-- Problem --
The lines to find are those in the entries that hold the word "тайнописи"; copy every one of them.

Dataset excerpts:

┏━━

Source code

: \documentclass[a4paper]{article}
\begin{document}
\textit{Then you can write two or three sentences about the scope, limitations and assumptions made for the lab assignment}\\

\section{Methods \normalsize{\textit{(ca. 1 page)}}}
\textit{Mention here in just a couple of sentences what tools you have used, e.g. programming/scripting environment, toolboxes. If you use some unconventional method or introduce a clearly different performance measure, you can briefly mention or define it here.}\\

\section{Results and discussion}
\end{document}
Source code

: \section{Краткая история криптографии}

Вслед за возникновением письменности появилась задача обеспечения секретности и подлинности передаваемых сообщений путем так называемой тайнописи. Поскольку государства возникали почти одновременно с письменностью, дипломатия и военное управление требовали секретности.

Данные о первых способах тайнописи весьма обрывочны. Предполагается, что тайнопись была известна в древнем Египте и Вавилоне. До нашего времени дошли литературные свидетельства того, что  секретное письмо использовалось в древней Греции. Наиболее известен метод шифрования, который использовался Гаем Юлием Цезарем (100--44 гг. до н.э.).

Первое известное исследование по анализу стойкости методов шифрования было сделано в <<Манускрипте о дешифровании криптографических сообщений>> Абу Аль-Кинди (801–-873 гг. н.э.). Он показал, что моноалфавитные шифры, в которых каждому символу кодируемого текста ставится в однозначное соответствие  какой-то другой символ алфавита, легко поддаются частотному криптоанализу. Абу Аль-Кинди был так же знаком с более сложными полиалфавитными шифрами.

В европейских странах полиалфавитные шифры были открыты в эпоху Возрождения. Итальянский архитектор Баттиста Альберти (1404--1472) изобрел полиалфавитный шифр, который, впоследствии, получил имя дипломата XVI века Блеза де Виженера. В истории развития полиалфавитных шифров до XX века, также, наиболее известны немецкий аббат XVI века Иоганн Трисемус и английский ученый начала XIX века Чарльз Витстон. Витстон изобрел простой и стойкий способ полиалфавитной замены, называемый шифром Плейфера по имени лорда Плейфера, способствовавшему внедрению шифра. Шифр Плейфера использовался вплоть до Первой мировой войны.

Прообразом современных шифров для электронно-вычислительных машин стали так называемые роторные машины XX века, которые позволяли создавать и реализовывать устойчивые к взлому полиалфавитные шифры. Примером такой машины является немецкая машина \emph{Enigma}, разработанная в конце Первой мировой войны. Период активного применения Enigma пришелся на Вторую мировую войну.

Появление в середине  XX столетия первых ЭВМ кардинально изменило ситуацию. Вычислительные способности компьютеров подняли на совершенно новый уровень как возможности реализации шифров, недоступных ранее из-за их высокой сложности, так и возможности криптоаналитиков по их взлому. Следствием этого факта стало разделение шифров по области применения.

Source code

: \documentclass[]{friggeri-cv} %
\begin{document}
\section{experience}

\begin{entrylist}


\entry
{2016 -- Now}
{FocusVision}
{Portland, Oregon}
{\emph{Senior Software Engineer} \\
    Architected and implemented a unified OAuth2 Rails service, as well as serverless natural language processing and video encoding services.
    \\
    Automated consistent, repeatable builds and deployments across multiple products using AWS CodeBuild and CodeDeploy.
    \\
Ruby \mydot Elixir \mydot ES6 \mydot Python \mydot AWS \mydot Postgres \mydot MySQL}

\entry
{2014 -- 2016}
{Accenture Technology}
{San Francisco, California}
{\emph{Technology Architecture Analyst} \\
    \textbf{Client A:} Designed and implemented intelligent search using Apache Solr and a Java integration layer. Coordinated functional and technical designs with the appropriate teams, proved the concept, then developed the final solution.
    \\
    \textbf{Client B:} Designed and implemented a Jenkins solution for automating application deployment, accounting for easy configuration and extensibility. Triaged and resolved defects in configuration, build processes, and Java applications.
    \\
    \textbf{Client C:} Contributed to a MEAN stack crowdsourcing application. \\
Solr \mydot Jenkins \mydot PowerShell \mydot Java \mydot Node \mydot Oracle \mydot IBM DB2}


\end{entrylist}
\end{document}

┗━━

-- Task response --
Вслед за возникновением письменности появилась задача обеспечения секретности и подлинности передаваемых сообщений путем так называемой тайнописи. Поскольку государства возникали почти одновременно с письменностью, дипломатия и военное управление требовали секретности.
Данные о первых способах тайнописи весьма обрывочны. Предполагается, что тайнопись была известна в древнем Египте и Вавилоне. До нашего времени дошли литературные свидетельства того, что  секретное письмо использовалось в древней Греции. Наиболее известен метод шифрования, который использовался Гаем Юлием Цезарем (100--44 гг. до н.э.).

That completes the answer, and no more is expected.